**WORK TASK**: Starting at the top of the records, output every line through the one that contains "1. You will", keeping each exactly as it appears.

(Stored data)
○ ○ ○

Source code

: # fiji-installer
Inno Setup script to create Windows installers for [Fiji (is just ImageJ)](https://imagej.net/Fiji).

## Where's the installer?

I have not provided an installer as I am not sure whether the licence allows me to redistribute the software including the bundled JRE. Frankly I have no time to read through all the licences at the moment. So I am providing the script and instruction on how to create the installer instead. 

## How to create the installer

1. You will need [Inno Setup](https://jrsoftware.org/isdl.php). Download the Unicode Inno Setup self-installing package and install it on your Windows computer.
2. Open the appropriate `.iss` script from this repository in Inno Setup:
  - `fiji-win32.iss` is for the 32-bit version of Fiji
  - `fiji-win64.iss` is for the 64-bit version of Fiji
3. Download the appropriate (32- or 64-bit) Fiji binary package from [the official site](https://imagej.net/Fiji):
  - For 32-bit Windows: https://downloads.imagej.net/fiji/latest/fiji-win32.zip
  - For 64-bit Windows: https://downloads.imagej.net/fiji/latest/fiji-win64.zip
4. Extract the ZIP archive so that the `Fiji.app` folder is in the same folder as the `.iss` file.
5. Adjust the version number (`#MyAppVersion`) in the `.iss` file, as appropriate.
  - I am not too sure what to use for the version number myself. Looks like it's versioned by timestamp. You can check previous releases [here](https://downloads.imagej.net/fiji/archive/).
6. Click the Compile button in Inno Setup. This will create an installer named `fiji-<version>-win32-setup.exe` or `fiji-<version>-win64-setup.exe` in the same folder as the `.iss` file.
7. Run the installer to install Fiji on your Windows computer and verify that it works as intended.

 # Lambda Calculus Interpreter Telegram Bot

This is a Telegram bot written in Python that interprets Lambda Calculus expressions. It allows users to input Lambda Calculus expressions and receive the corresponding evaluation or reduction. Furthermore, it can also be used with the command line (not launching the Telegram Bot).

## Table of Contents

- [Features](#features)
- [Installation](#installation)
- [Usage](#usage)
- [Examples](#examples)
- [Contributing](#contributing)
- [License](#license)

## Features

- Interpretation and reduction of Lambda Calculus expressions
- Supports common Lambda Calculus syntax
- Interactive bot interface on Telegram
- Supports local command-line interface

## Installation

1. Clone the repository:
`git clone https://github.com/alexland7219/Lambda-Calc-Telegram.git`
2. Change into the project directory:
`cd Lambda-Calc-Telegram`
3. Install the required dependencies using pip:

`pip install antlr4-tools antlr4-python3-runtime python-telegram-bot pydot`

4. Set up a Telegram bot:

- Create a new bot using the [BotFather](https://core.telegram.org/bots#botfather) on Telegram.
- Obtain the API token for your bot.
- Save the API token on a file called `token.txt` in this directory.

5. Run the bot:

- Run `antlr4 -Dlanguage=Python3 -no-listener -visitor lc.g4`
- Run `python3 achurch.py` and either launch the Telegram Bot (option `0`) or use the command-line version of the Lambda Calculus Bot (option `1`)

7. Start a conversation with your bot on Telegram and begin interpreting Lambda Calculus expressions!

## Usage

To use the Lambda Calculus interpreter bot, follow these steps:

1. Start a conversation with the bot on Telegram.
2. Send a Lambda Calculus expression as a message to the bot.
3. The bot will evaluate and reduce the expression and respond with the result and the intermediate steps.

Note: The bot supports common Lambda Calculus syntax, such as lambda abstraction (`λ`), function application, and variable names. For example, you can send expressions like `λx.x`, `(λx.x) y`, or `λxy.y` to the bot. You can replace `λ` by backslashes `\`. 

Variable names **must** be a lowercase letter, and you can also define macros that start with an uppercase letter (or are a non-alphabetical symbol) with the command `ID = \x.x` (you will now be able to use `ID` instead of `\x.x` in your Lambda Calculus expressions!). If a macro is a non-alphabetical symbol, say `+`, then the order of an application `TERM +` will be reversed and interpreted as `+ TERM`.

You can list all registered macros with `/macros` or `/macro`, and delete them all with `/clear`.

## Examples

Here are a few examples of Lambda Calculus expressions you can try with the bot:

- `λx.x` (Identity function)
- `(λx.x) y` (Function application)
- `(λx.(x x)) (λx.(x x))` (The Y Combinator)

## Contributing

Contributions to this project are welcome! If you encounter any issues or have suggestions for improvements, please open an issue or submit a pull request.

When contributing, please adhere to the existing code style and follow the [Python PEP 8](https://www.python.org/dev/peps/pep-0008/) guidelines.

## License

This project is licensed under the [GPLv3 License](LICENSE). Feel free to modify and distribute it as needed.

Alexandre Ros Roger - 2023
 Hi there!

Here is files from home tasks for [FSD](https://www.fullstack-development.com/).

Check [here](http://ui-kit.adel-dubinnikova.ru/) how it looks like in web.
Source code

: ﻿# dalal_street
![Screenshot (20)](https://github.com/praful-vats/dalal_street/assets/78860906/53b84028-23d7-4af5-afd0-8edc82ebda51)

○ ○ ○

**RESULT**:
Source code

: # fiji-installer
Inno Setup script to create Windows installers for [Fiji (is just ImageJ)](https://imagej.net/Fiji).

## Where's the installer?

I have not provided an installer as I am not sure whether the licence allows me to redistribute the software including the bundled JRE. Frankly I have no time to read through all the licences at the moment. So I am providing the script and instruction on how to create the installer instead. 

## How to create the installer

1. You will need [Inno Setup](https://jrsoftware.org/isdl.php). Download the Unicode Inno Setup self-installing package and install it on your Windows computer.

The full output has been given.